Hingga saat ini, keanekaragaman spesies flora telah tercatat ada algae 1500 spesies alga, tumbuhan berspora yaitu yang berupa 80.000 spesies jamur, 595 spesies lumut, 2.197 spesies paku-pakuan, 30.000 – 40.000 spesies tumbuhan berbiji. Kekayaan spesies flora Indonesia merupakan 15,5 persen dari total jumlah flora di dunia.
Sedangkan untuk fauna, Indonesia tercatat memiliki 8.157 spesies vertebrata—terdiri atas mamalia, burung, herpetofauna, dan ikan. Selain itu, terdapat 1.900 spesies kupu-kupu (10 persen dari jumlah spesies kupu-kupu dunia).

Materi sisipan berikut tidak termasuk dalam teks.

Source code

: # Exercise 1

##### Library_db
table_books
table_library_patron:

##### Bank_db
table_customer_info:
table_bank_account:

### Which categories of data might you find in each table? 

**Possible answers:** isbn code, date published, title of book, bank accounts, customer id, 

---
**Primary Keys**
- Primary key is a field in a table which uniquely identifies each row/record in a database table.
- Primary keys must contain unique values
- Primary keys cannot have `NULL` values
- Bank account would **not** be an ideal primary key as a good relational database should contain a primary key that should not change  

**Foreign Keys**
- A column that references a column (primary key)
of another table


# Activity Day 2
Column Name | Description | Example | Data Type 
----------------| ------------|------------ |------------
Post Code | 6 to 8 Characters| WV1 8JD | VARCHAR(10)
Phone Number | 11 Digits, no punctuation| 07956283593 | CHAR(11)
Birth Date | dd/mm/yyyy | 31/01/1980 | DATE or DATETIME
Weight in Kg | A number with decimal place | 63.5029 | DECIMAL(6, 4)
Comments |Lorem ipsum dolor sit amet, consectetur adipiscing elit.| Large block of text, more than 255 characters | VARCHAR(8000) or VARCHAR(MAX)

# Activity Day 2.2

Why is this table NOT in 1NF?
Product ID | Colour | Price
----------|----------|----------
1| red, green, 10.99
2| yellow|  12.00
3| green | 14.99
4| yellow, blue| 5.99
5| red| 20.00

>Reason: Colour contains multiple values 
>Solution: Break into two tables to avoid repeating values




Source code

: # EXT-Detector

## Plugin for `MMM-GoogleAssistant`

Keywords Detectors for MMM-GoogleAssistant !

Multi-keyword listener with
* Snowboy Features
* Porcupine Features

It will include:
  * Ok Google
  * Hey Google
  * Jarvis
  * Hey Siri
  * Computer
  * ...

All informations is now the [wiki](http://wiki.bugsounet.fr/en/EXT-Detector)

Penelitian yang bersifat mendalami atau meneliti keanekaragaman hayati Indonesia masih perlu untuk ditingkatkan lagi. Hal ini berpijak pada masih adanya temuan-temuan spesies baru dan masih banyak lokasi di Indonesia yang belum diteliti secara menyeluruh.
Maka menjadi pekerjaan rumah bagi pemerintah termasuk para pemangku kepentingan bidang keanekaragaman hayati di Indonesia untuk terus mengungkap potensi yang kita miliki ini.